Rhona Cunningham wonders why so many parents are allowed to walk away from their kids without a backward glance
I was in a mum’s house today, accompanying a support worker on a home visit. The mum moved in just before Christmas and borrowed a table top cooker from us to make her Christmas dinner. She has three bairns, and once they go to school in the morning, if she has nowhere to go, she goes to bed and stays there till they come home. She says it's cosy, and it saves money on the heating.
There’s no carpet in the living room, only a few pieces of well-used furniture and a bucket on the floor to catch the metronomic drips from a leak in the roof. The mum is looking forward to our volunteers coming in March to paint the walls, maybe then she can get a carpet laid. Until then the tension with the downstairs neighbour, who is pretty miffed at the noise three kids can make on the wooden floor, will continue. "But what can I do?" she asks.
Her kids are involved in all sorts of things. The youngest of the three girls is in the majorettes but not at a competitive level as her mum can't afford any extra costs like outfits or travel to competitions. The local leisure centre has been a godsend, and the friends she has made at Fife Gingerbread groups are a life saver. She is about to sign up to become a volunteer and explore hospitality at a local open day as a possible route for employment.
Culturally we need to start the conversation about the legal and moral obligation to provide for children. Walking away should be shameful.
The mum smiles as she talks of depression. She speaks of fears that her children would be taken from her if she was honest about how much they take care of each other around the house. It’s not uncommon for the bairns to do some cooking and shopping when she can’t bring herself to get out of bed.
Despite this bleak picture, it’s clear that the mum is a cheery, friendly person, but she describes herself as having no confidence at all. Yet only a few years ago she moved 500 miles away from her family and friends – just her and the three girls – so her bairns could grow up in streets that aren't overrun by gangs and are knife free. She says her children are happy here – they like the freedom.
No sign of the bairns dad though. No emotional support, no financial support, no contact. The subject of any form of maintenance from him is not even on her radar. Not even an option. “There’s no point – I won’t get anything”.

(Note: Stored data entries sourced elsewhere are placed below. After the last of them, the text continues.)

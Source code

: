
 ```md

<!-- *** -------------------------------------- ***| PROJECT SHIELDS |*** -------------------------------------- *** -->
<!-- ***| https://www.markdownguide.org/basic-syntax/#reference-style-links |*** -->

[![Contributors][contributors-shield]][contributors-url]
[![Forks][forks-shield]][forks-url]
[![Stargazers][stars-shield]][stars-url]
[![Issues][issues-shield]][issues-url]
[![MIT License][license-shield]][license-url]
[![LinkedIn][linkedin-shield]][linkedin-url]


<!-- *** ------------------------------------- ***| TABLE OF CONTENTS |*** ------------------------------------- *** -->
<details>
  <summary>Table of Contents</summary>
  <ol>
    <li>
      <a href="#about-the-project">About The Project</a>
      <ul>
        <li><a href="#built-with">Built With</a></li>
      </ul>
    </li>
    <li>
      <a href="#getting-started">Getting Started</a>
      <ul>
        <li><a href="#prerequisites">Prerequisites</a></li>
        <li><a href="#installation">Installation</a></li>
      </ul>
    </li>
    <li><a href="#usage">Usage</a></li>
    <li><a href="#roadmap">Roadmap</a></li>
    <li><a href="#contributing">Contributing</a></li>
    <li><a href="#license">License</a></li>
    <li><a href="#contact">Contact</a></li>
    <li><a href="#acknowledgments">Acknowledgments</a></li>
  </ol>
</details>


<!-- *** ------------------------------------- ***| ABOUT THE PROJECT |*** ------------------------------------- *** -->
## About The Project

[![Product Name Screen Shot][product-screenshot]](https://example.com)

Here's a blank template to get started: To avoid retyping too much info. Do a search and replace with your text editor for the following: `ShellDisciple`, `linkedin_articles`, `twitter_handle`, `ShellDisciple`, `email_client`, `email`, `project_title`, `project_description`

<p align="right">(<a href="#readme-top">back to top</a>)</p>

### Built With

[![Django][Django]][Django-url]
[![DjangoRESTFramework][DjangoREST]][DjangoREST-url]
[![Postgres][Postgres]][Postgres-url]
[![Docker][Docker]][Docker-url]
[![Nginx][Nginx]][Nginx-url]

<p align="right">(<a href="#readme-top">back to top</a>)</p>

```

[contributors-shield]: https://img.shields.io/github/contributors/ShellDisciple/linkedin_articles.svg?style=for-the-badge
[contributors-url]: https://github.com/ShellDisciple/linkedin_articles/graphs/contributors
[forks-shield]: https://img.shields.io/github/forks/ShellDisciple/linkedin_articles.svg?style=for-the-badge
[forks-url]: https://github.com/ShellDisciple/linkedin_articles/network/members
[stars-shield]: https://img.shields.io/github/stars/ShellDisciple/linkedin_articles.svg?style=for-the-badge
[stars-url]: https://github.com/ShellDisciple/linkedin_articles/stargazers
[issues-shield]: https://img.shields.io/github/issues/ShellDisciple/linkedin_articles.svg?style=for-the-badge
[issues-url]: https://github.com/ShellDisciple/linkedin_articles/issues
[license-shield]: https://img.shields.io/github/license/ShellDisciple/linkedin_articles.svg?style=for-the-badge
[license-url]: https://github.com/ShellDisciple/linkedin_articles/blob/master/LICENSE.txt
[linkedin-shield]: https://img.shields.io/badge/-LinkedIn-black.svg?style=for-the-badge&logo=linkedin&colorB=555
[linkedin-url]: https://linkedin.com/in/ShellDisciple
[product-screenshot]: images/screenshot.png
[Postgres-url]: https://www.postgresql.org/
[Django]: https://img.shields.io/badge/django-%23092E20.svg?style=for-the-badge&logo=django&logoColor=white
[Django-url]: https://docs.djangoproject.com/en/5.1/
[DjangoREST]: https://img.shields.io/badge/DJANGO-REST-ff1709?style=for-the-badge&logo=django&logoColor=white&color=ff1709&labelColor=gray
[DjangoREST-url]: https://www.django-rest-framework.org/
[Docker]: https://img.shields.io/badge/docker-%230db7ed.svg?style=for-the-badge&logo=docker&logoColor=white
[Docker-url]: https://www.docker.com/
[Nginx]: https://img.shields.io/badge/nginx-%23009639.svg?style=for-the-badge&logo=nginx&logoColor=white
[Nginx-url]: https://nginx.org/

As far as this mum is concerned she is solely responsible for the love, care and provision of her bairns. She is responsible for the roof over their head, the clothes on their back and the food on the table. The sad thing is; her attitude towards maintenance is accurate. She is spot on.
As the system stands it is stacked in favour of the absent parent walking away; that can't be fair or just…can it? Right now, she is the one with the label – lone parent with three bairns. She’s the one that receives scowls and judgements from passers-by. She’s the one that is assessed for benefits and she’s the one frightened that the system will take her bairns from her.
Culturally we need to start the conversation about the legal and moral obligation to provide for children. Walking away should be shameful. Bairns should come first. So for the sake of the thousands of parents and their bairns that are living in this situation, we need to start that conversation right now. Are you up for it?
Rhona Cunningham is strategic manager of Fife Gingerbread. It is currently examining the effectiveness of the statutory services that are designed to ensure child maintenance is paid by absent parents.